As an avid fan of Conan Doyle’s Sherlock Holmes stories, I was really excited to read about the upcoming film adaptation, to be directed by Guy Ritchie. It’s planned to be released in 2010 and apparently is not going to be based on any of Conan Doyle’s stories, but on a currently unreleased comic book by Lionel Wigram. There isn’t much information about this yet but the film is described as removing some of Holmes” “Victorian stuffiness,” and “including playing up his skills as a bare-knuckle boxer and expert swordsman.” It’s clear they want to update Sherlock Holmes and make him more ‘adventuresome’ for a more action-packed movie.

Now I don’t want to rubbish the idea without giving it a chance (I just can’t help myself), but I do wonder whether what makes Sherlock Holmes so popular is his inherent Englishness, witty dialogue and deductive skills. And I think we’ve got to remember that the popular perception of Holmes as a stuffy Victorian gentleman isn’t quite true as there are countless gripping and exciting moments in the stories. And these moments of action contrasted with long periods of thought and uncertainty and also Holmes’ loyal and meaningful friendship with Doctor Watson, make them even more enthralling than if the stories were just long explosion-filled shootouts, sword fights and handsome cab chases. I mean the man does wrestle with his arch enemy, Professor Moriarty, push him off the edge of the Reichenbach Falls making Dr Watson believe Holmes is dead in “The Final Problem” and then return in disguise three years later, making Dr Watson faint in “The Empty House”. Isn’t that enough action?


 What I don’t want them to lose in this adaptation is the sort of things that make me love Sherlock Holmes so much. He seems a cold hard man but has a strong underlying friendship with Dr Watson and in ‘The Adventure of the Three Garridebs’, he believes Watson has been shot and nearly panics, showing his emotion for the first time and when he realises Watson isn’t badly hurt, says “If you had killed Watson, you would not have got out of this room alive.”. Watson writes afterwards,

It was worth a wound—it was worth many wounds—to know the depth of loyalty and love which lay behind that cold mask. The clear, hard eyes were dimmed for a moment, and the firm lips were shaking. For the one and only time I caught a glimpse of a great heart as well as of a great brain. All my years of humble but single-minded service culminated in that moment of revelation.

It is this poignant depth of character alongside just the right amount of action that makes Conan Doyle’s stories so remarkable and popular and I just really hope this isn’t lost.
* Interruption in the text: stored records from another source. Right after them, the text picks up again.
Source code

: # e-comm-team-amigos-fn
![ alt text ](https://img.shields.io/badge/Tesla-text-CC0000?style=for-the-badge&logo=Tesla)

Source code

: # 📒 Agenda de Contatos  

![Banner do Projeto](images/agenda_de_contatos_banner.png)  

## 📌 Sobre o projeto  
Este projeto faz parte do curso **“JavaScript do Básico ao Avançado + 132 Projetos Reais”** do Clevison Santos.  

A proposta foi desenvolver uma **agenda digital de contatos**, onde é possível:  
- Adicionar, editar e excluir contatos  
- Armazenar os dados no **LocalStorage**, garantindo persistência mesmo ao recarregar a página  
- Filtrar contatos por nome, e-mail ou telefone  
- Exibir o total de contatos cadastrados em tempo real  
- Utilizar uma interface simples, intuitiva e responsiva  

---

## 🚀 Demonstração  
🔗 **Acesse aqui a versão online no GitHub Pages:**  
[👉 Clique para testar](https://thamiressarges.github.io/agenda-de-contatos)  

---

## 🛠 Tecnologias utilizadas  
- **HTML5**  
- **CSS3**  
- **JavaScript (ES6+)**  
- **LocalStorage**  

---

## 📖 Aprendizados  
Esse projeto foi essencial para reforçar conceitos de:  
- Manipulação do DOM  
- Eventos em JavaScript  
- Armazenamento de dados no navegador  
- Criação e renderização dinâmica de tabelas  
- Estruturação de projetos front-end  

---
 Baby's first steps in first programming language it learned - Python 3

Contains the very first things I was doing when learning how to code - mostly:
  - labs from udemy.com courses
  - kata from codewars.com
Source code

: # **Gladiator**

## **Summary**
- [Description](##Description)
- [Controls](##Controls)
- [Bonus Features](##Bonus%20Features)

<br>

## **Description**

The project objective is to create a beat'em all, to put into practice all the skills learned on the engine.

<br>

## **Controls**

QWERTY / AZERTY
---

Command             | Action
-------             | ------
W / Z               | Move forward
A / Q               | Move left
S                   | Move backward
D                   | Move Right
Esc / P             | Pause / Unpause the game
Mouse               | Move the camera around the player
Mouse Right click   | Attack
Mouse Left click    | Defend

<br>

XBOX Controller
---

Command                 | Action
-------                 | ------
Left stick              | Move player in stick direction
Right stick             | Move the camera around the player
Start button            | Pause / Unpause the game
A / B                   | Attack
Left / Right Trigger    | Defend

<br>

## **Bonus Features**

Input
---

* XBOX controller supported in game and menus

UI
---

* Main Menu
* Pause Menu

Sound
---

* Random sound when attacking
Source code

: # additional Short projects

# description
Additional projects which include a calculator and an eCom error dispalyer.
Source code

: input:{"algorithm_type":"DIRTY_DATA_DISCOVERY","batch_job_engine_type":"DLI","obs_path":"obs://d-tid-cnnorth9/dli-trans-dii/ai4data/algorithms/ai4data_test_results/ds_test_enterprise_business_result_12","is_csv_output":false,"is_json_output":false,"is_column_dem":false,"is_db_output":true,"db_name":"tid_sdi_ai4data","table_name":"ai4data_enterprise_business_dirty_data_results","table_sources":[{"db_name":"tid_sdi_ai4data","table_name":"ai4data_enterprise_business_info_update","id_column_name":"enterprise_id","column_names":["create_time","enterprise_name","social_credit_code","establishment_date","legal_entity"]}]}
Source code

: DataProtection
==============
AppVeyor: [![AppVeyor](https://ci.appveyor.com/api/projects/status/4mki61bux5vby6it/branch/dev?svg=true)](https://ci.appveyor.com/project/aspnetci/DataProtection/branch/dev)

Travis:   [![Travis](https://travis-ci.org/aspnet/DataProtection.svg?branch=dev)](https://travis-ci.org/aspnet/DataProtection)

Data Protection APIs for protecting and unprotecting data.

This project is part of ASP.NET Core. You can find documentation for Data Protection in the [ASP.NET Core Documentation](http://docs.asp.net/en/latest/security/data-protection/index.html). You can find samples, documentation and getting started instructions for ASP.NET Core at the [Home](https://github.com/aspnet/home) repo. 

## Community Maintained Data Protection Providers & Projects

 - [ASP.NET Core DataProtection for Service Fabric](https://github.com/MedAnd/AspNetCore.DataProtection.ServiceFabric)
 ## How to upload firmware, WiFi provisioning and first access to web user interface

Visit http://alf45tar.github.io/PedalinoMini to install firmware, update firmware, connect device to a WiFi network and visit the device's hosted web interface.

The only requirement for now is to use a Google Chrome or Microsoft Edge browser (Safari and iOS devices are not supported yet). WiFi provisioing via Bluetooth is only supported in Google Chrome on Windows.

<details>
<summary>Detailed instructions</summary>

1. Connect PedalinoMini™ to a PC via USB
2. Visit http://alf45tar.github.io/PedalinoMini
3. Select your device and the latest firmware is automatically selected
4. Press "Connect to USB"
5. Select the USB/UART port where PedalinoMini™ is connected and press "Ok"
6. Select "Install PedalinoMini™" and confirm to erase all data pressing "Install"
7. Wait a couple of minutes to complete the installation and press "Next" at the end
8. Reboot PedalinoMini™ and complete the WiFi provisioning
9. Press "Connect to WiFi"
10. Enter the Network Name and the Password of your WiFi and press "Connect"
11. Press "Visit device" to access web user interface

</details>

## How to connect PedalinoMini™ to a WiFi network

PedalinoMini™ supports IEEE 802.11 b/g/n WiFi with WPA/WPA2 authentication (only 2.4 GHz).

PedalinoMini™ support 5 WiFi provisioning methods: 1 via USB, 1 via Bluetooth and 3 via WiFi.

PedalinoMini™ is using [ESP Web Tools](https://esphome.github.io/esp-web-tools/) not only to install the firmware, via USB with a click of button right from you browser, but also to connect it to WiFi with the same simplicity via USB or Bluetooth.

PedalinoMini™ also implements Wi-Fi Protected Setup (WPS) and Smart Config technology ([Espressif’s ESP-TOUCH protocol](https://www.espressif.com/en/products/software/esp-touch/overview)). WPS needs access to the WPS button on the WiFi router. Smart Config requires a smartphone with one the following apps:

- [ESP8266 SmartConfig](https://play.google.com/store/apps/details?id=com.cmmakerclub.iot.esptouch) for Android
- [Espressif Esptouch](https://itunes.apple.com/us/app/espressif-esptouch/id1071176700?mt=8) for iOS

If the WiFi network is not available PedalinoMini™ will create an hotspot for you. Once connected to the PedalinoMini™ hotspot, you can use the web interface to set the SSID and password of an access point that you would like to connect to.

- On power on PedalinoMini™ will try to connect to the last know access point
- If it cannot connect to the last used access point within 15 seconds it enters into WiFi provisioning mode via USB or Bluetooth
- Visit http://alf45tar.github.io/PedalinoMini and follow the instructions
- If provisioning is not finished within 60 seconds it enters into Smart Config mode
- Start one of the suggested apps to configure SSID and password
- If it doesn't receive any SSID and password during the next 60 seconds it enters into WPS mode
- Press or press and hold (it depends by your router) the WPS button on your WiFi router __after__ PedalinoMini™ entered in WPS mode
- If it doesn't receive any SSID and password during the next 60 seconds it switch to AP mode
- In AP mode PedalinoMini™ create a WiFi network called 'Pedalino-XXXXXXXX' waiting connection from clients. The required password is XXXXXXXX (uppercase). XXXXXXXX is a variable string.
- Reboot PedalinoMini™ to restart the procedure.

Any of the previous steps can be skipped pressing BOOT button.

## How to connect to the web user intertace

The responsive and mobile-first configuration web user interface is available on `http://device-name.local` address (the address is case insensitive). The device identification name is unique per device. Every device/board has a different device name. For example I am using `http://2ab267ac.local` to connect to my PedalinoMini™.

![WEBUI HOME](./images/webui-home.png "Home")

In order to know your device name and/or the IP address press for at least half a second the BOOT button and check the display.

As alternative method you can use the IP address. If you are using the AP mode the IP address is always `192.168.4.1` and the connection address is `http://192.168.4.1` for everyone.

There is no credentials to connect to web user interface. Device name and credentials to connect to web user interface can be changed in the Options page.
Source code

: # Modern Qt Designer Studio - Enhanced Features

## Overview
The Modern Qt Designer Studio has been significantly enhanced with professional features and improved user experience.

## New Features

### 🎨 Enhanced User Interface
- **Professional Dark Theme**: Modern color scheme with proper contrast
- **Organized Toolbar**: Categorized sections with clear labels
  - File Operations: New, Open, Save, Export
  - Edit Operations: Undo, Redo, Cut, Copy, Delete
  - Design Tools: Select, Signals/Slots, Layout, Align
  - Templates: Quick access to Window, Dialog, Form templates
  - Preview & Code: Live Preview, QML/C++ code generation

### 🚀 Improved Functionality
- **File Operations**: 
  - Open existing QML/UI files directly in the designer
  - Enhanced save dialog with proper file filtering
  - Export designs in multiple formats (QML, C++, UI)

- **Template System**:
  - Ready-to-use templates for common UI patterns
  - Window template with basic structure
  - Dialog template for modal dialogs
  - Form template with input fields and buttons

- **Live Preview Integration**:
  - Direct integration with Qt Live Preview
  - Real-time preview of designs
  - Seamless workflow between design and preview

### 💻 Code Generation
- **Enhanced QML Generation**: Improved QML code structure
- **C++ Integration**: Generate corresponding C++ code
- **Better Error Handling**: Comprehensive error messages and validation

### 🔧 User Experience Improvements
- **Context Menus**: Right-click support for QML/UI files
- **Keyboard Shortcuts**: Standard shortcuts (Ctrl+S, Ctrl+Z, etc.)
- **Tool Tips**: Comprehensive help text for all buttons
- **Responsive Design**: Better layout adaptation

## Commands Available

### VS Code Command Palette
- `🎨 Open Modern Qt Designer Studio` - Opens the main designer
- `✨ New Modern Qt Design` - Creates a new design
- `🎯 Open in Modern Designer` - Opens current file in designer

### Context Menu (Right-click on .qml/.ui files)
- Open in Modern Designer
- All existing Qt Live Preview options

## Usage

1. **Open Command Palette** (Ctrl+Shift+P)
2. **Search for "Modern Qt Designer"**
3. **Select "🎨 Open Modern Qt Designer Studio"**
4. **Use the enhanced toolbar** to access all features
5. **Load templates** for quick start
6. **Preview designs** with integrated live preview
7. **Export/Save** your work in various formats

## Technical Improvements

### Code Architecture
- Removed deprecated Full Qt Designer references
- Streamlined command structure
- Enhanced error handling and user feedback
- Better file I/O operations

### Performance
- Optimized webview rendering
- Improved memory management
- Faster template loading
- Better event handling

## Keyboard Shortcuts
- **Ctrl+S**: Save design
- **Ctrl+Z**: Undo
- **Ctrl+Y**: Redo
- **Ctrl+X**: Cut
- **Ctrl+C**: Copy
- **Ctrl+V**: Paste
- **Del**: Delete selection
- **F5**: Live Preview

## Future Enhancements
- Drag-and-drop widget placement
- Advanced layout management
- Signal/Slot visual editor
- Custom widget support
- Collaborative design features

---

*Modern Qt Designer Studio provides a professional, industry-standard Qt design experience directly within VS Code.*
I know it probably seems like I want to keep the character of Sherlock Holmes the same as the one I know and love, but I just hope they can add action and excitement to the film, introducing the stories to a wider audience, while retaining Conan Doyle’s beautifully original depth of character. I reckon this might be one of those films that’s enjoyed more by people who haven’t read all the books so I’ll try to reserve judgment till I get more information. Anyway, it’s nice to see someone taking up the Sherlock Holmes character again and I’m almost surprised that nobody’s thought of doing it before.